(Stored records)
Segment Open

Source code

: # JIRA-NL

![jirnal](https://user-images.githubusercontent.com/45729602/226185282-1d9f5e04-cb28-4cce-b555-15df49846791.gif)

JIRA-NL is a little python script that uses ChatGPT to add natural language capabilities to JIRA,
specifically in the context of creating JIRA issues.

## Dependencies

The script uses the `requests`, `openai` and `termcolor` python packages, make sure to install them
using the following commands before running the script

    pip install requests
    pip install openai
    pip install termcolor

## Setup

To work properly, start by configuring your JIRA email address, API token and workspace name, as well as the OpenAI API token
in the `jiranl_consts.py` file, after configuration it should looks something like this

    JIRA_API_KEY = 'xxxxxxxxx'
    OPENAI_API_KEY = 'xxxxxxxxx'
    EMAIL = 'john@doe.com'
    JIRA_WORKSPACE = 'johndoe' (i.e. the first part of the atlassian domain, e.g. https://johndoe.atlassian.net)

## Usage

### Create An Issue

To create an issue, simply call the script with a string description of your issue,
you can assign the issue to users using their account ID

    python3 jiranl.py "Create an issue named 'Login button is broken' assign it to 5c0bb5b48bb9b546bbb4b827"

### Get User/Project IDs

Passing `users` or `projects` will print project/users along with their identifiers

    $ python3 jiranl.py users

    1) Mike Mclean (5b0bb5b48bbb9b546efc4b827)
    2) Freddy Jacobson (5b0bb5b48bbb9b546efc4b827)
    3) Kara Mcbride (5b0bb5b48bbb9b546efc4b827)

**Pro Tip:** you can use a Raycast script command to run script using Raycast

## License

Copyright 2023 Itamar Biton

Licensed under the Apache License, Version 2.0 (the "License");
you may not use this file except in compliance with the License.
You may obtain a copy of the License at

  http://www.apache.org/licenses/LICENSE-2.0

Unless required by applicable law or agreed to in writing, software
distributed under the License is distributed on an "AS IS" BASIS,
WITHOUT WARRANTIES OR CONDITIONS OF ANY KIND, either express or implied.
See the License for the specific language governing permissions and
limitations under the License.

Segment Closed

The records above should be reproduced in full, exactly as they read.

→ Written reply
Source code

: # JIRA-NL

![jirnal](https://user-images.githubusercontent.com/45729602/226185282-1d9f5e04-cb28-4cce-b555-15df49846791.gif)

JIRA-NL is a little python script that uses ChatGPT to add natural language capabilities to JIRA,
specifically in the context of creating JIRA issues.

## Dependencies

The script uses the `requests`, `openai` and `termcolor` python packages, make sure to install them
using the following commands before running the script

    pip install requests
    pip install openai
    pip install termcolor

## Setup

To work properly, start by configuring your JIRA email address, API token and workspace name, as well as the OpenAI API token
in the `jiranl_consts.py` file, after configuration it should looks something like this

    JIRA_API_KEY = 'xxxxxxxxx'
    OPENAI_API_KEY = 'xxxxxxxxx'
    EMAIL = 'john@doe.com'
    JIRA_WORKSPACE = 'johndoe' (i.e. the first part of the atlassian domain, e.g. https://johndoe.atlassian.net)

## Usage

### Create An Issue

To create an issue, simply call the script with a string description of your issue,
you can assign the issue to users using their account ID

    python3 jiranl.py "Create an issue named 'Login button is broken' assign it to 5c0bb5b48bb9b546bbb4b827"

### Get User/Project IDs

Passing `users` or `projects` will print project/users along with their identifiers

    $ python3 jiranl.py users

    1) Mike Mclean (5b0bb5b48bbb9b546efc4b827)
    2) Freddy Jacobson (5b0bb5b48bbb9b546efc4b827)
    3) Kara Mcbride (5b0bb5b48bbb9b546efc4b827)

**Pro Tip:** you can use a Raycast script command to run script using Raycast

## License

Copyright 2023 Itamar Biton

Licensed under the Apache License, Version 2.0 (the "License");
you may not use this file except in compliance with the License.
You may obtain a copy of the License at

  http://www.apache.org/licenses/LICENSE-2.0

Unless required by applicable law or agreed to in writing, software
distributed under the License is distributed on an "AS IS" BASIS,
WITHOUT WARRANTIES OR CONDITIONS OF ANY KIND, either express or implied.
See the License for the specific language governing permissions and
limitations under the License.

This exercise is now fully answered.